What Is Transaction Exposure?
Transaction exposure is the FX risk on a specific, already-agreed trade. It's the most immediate form of currency risk for trading businesses.
Key Takeaways
- Transaction exposure is the risk that exchange rate changes between order and payment affect your costs or revenue.
- It applies to any committed transaction where payment hasn't yet been made or received.
- Forward contracts are the most common way to eliminate transaction exposure.
What transaction exposure is
Transaction exposure arises whenever you have a committed transaction in a foreign currency but payment hasn't yet occurred. When you place a purchase order with an overseas supplier, you've committed to a cost in their currency — but the exchange rate may move before you pay, changing what that commitment costs you in your home currency.

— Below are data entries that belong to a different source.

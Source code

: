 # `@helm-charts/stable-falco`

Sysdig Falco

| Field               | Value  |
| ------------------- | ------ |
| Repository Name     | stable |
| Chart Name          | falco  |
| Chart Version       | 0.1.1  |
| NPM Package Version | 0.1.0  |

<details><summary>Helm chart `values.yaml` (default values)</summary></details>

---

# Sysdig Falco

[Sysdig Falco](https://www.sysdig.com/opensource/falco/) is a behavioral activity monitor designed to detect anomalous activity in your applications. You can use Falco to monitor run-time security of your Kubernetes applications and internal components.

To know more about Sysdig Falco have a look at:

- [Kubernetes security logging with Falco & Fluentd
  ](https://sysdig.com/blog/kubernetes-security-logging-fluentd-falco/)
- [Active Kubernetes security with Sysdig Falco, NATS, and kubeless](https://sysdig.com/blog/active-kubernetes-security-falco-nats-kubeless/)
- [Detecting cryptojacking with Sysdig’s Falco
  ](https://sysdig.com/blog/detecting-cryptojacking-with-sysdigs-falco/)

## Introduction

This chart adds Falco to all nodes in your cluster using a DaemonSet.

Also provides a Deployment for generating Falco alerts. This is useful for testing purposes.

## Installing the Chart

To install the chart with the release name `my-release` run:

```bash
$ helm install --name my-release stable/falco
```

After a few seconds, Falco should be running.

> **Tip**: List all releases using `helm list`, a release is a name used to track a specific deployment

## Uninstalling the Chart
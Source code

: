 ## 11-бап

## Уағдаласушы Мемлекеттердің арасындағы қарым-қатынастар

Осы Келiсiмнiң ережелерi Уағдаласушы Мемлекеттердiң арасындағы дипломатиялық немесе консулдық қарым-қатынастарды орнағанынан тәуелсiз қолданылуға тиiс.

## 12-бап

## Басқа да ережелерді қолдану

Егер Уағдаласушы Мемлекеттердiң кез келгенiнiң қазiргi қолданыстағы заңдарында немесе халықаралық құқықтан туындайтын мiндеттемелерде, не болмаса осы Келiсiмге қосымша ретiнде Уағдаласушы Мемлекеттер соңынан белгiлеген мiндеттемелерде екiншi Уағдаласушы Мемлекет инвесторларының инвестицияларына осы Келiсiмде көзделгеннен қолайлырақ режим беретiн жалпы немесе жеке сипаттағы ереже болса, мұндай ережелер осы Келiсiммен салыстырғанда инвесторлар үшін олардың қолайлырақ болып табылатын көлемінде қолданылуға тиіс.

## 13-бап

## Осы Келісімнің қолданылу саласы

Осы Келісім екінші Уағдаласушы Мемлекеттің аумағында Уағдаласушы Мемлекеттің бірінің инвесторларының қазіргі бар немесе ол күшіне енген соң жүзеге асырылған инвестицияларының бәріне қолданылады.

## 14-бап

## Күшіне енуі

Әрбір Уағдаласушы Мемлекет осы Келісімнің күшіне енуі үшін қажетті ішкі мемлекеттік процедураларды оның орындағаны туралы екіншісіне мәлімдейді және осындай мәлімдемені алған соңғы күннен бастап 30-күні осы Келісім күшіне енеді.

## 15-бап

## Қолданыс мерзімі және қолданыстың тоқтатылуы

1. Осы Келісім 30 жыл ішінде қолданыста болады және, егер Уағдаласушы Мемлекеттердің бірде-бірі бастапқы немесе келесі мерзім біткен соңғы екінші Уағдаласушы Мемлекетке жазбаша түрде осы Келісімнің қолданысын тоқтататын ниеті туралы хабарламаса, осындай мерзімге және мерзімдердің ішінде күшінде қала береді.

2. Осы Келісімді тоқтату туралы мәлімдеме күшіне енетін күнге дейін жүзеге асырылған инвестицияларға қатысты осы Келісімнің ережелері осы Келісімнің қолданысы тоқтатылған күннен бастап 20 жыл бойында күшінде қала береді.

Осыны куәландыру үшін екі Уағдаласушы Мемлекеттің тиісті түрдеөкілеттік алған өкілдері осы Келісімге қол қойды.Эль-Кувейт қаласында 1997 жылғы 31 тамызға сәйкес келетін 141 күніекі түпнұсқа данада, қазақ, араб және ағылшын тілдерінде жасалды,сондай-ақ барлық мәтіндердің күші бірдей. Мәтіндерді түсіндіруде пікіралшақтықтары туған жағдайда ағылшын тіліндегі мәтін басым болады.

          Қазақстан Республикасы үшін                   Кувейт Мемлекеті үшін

The lifecycle of transaction exposure
Exposure begins when a transaction is agreed or an order is placed. It ends when the currency is actually exchanged. The longer the gap between agreement and payment, the greater the opportunity for exchange rate movement. A 30-day payment term creates less exposure than a 90-day letter of credit.
Measuring it
Transaction exposure is the total value of committed but unpaid foreign currency transactions. If you have three confirmed purchase orders totalling $250,000, payable over the next 60 days, your transaction exposure is $250,000 minus any USD you already hold. A 5% dollar strengthening would add approximately £10,000 to your sterling cost (assuming ~£200,000 equivalent).
Eliminating it
A forward contract eliminates transaction exposure by locking in the rate at the time of order. As soon as you place a purchase order, book a forward to buy the currency needed for payment at maturity. The rate is fixed — the movement between order and payment date no longer affects you. This is the most common approach used by importers.